Autoportrait du « je » par Léotard qui se considérait avant tout comme un comédien de la vie (« Je suis bailli par une ombre plus profonde en moi que moi-même, pour exercer cette magie d’être plus lumineux, voire plus brillant que les innombrables soleils qui m’éclairent. A d’autres le soin de me sortir des souillures qui ne viennent que d’eux, à d’autres de me « détacher » s’ils veulent s’approprier. », p. 107)… Un comédien, un clown, un poète, quelle différence ? Tout cela ne sert à rien. Irrésistiblement romantique, né sans doute un siècle trop tard, ce Léotard est un croisement anarchique et assumé entre Rimbaud et Prévert, entre Jim Morrison et Léo Ferré, un saltimbanque de l’infortune, aux vers brûlés, à l’haleine lourde et au regard lucide et inquiet (« Je suis comme tous les hommes, mais comme je suis plus inquiet, tous les hommes en moi prennent des proportions plus terribles. Et inversement. Dans tous les sens. », p.155). Ce livre, s’il est plein de verve et de phrases qu’on retiendrait volontiers, ne révolutionne pas la forme poétique, certes non! Mais il offre un lyrisme de fin de siècle (de fin de partie dirait Beckett) saisissant, où le « je », plein de hargne et d’amour, de « demis-mots amers », déborde du carcan qui l’emprisonne (« Si j’ai donc écrit au lieu de proférer ou de hurler, c’est par lassitude. Oui, c’est par fatigue, c’est par… c’est parce que chaque fois que j’ai voulu parler sincèrement, on m’a pris fermement, amicalement, par le bras et on m’a dit ‘Ne vous énervez pas, s’il vous plaît, calmez-vous!…’ » préface de l’auteur). On y croise les fantômes, des « amis partis » trop tôt qui hantent la mémoire et le verbe du poète, on y rencontre l’amour, le cinéma…

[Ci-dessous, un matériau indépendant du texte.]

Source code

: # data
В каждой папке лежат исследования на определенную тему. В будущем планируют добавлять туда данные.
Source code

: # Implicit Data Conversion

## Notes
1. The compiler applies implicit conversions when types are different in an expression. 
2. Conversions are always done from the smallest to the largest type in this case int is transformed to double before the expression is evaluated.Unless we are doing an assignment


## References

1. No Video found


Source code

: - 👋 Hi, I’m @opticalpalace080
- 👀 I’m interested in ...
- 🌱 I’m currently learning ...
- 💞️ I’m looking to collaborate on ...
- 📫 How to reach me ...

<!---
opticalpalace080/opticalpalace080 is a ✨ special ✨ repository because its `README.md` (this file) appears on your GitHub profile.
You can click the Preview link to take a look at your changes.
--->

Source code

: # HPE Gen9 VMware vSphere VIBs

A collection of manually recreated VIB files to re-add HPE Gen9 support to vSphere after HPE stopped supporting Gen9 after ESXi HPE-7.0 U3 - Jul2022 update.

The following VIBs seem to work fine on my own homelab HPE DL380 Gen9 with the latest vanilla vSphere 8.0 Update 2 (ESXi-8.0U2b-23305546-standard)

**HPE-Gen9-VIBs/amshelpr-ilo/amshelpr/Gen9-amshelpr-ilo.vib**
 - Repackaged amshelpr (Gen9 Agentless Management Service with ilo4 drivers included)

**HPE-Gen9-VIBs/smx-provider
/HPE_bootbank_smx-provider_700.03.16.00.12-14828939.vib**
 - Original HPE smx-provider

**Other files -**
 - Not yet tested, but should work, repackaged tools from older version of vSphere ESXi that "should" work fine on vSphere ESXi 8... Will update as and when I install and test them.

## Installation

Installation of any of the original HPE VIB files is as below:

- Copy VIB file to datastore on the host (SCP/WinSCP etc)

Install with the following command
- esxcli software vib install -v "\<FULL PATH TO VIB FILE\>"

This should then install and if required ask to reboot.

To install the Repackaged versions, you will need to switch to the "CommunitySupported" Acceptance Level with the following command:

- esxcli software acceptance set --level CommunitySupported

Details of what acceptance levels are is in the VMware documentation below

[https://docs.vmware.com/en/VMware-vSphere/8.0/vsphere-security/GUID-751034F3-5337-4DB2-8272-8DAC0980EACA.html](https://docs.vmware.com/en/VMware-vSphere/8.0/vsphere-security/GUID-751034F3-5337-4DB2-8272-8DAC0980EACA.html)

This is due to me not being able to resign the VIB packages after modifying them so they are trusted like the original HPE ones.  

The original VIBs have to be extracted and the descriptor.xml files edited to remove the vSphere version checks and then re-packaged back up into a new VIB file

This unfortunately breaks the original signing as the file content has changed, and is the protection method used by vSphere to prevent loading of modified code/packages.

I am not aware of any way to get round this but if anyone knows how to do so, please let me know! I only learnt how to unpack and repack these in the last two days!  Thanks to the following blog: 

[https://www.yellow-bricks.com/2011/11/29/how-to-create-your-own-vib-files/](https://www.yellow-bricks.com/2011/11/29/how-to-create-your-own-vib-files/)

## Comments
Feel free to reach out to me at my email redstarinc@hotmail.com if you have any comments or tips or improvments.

Et qui plus est, on peut les écouter en musique ces poèmes. Un genre particulier, comme un vieux blues aviné sorti d’un roman noir décadent, un accordéon mélancolique, une voix rauque et rocailleuse, souvent déstabilisée par son propre vocable, sa propre émotion. L’album qui reprend les poèmes de ce livre s’appelle A l’amour comme à la guerre, dont voici le morceau choisi : La jeune fille interdite. A lire et à écouter.
Un petit mot en passant, l’occasion de relire ce billet, et celle aussi de te souhaiter une excellente année !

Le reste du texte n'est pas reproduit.